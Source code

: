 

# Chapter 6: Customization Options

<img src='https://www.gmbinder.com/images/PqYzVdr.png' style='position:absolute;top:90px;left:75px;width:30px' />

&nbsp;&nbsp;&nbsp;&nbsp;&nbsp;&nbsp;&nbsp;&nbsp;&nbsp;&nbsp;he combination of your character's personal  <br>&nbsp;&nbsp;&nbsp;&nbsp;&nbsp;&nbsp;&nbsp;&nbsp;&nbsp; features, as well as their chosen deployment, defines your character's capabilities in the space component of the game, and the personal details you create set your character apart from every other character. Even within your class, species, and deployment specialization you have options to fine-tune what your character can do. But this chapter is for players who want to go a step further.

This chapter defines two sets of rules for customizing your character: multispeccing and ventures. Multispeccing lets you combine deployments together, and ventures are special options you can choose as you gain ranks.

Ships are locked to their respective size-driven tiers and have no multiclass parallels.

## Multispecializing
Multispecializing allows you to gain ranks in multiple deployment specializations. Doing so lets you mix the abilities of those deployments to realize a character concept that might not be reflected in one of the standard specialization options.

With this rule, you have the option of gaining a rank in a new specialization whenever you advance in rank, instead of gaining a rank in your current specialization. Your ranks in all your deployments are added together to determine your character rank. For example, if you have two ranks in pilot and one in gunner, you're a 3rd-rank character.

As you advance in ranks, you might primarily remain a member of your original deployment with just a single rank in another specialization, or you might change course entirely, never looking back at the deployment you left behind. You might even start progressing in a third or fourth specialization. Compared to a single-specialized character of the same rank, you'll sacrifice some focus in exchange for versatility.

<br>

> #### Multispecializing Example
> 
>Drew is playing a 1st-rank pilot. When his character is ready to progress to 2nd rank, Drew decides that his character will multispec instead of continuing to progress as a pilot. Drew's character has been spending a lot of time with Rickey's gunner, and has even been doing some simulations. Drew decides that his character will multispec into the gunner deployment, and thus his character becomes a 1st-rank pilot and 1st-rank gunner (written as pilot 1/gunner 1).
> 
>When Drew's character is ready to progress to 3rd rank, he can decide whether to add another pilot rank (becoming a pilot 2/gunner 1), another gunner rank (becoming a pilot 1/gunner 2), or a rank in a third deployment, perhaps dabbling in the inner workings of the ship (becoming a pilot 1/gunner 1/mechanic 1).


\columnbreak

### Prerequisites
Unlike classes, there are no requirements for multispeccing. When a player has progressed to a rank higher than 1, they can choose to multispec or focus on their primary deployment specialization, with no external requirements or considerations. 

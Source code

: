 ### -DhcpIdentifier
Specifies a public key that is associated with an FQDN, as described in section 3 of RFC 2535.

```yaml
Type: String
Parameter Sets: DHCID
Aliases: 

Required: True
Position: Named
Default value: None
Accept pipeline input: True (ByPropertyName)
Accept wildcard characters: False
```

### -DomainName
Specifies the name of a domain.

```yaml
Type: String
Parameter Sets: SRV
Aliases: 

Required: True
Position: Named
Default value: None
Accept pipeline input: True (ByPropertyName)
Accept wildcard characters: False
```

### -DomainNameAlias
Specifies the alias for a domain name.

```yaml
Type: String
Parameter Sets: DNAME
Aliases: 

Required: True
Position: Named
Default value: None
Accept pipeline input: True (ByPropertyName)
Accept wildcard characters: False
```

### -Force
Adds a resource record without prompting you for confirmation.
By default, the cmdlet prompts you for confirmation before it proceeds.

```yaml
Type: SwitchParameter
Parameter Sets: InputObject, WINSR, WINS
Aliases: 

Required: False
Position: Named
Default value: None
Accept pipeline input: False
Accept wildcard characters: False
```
= = = = = = =
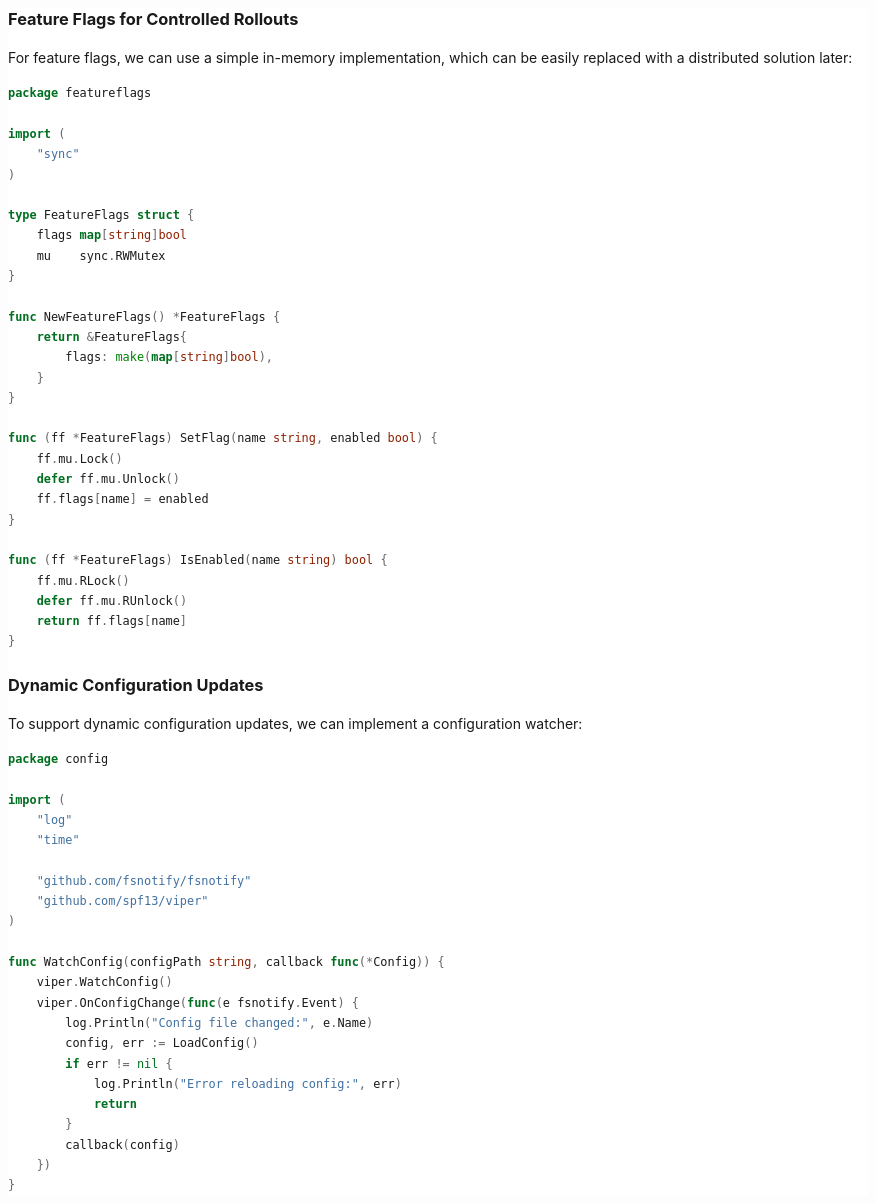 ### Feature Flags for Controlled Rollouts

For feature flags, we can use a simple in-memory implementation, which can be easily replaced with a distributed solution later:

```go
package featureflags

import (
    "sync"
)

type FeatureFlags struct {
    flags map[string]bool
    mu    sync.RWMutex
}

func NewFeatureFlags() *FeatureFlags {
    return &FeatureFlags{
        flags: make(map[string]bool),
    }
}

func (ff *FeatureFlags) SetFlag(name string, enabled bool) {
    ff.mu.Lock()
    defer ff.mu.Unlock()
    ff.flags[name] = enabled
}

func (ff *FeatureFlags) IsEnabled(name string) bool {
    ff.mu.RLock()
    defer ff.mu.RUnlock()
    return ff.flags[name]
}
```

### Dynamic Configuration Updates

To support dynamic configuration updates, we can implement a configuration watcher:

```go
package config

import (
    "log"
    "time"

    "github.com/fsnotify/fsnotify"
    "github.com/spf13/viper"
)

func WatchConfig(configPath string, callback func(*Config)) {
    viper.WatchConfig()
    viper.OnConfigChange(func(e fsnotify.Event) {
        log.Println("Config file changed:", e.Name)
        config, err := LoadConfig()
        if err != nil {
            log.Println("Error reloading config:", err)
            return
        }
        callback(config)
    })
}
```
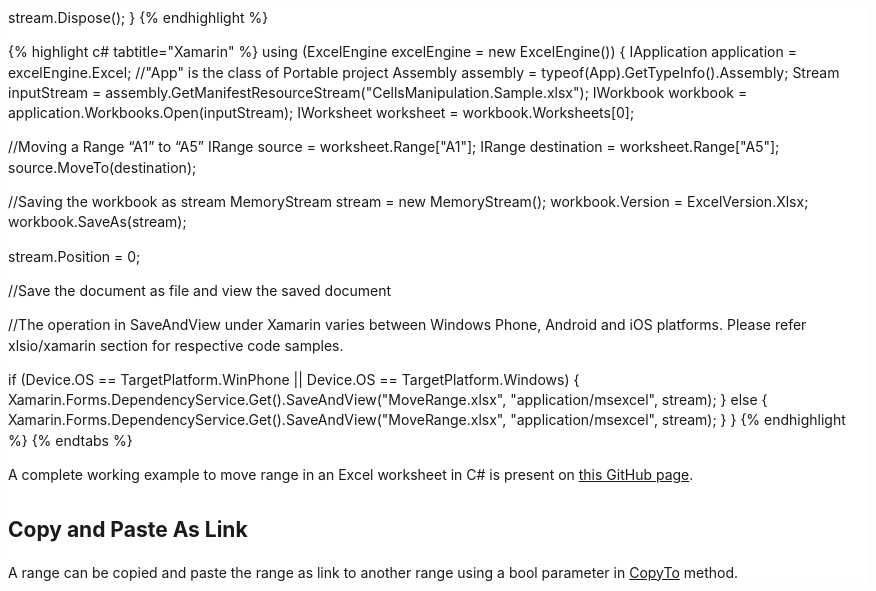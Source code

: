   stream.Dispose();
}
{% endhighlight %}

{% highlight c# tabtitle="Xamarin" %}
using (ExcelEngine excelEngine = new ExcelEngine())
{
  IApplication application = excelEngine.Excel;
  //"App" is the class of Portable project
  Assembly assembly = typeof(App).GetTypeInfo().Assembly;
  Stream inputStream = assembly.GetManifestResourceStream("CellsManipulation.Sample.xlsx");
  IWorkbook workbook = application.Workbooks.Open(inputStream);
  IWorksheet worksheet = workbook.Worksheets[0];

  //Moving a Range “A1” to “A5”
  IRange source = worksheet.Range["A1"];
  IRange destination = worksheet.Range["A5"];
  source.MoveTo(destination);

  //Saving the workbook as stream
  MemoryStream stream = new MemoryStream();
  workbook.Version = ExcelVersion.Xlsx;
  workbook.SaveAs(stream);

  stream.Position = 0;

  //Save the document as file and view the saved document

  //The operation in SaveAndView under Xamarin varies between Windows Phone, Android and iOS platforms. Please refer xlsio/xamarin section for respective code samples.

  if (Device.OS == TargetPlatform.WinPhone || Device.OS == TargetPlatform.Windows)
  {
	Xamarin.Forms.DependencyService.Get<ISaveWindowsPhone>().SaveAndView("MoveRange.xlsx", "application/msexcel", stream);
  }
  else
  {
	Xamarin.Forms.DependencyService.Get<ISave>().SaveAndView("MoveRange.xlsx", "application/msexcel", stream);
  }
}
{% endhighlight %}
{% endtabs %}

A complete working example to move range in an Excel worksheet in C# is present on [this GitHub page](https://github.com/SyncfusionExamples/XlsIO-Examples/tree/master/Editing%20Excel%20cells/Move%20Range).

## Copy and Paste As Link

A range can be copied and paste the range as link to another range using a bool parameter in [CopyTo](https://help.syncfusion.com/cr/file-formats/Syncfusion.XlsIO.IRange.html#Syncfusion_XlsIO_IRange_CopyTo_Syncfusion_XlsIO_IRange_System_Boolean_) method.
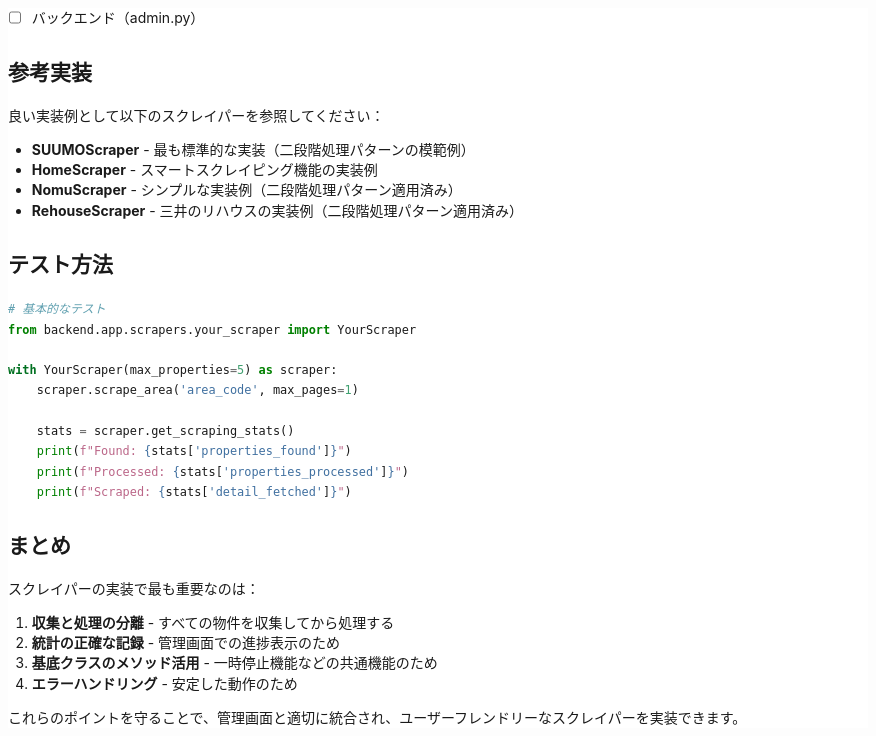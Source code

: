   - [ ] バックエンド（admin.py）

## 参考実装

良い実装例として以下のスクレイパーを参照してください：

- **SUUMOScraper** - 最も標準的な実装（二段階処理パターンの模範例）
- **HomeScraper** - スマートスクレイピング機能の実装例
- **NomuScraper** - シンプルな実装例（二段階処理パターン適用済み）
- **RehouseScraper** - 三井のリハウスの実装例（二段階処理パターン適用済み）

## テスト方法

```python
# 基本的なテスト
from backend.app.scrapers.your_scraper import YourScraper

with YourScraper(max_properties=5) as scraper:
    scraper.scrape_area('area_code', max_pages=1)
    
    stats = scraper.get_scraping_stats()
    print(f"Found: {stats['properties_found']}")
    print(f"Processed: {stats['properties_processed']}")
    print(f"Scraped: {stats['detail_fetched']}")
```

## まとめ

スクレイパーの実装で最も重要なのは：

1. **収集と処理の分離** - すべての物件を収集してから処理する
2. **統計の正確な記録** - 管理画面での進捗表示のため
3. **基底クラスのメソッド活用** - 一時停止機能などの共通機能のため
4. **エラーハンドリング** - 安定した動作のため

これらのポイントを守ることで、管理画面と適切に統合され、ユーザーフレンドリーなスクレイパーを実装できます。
= = = = = = =
- Activity -
Return, from the entries, each line that holds "IRange".

- Exercise result -
  IRange source = worksheet.Range["A1"];
  IRange destination = worksheet.Range["A5"];
A range can be copied and paste the range as link to another range using a bool parameter in [CopyTo](https://help.syncfusion.com/cr/file-formats/Syncfusion.XlsIO.IRange.html#Syncfusion_XlsIO_IRange_CopyTo_Syncfusion_XlsIO_IRange_System_Boolean_) method.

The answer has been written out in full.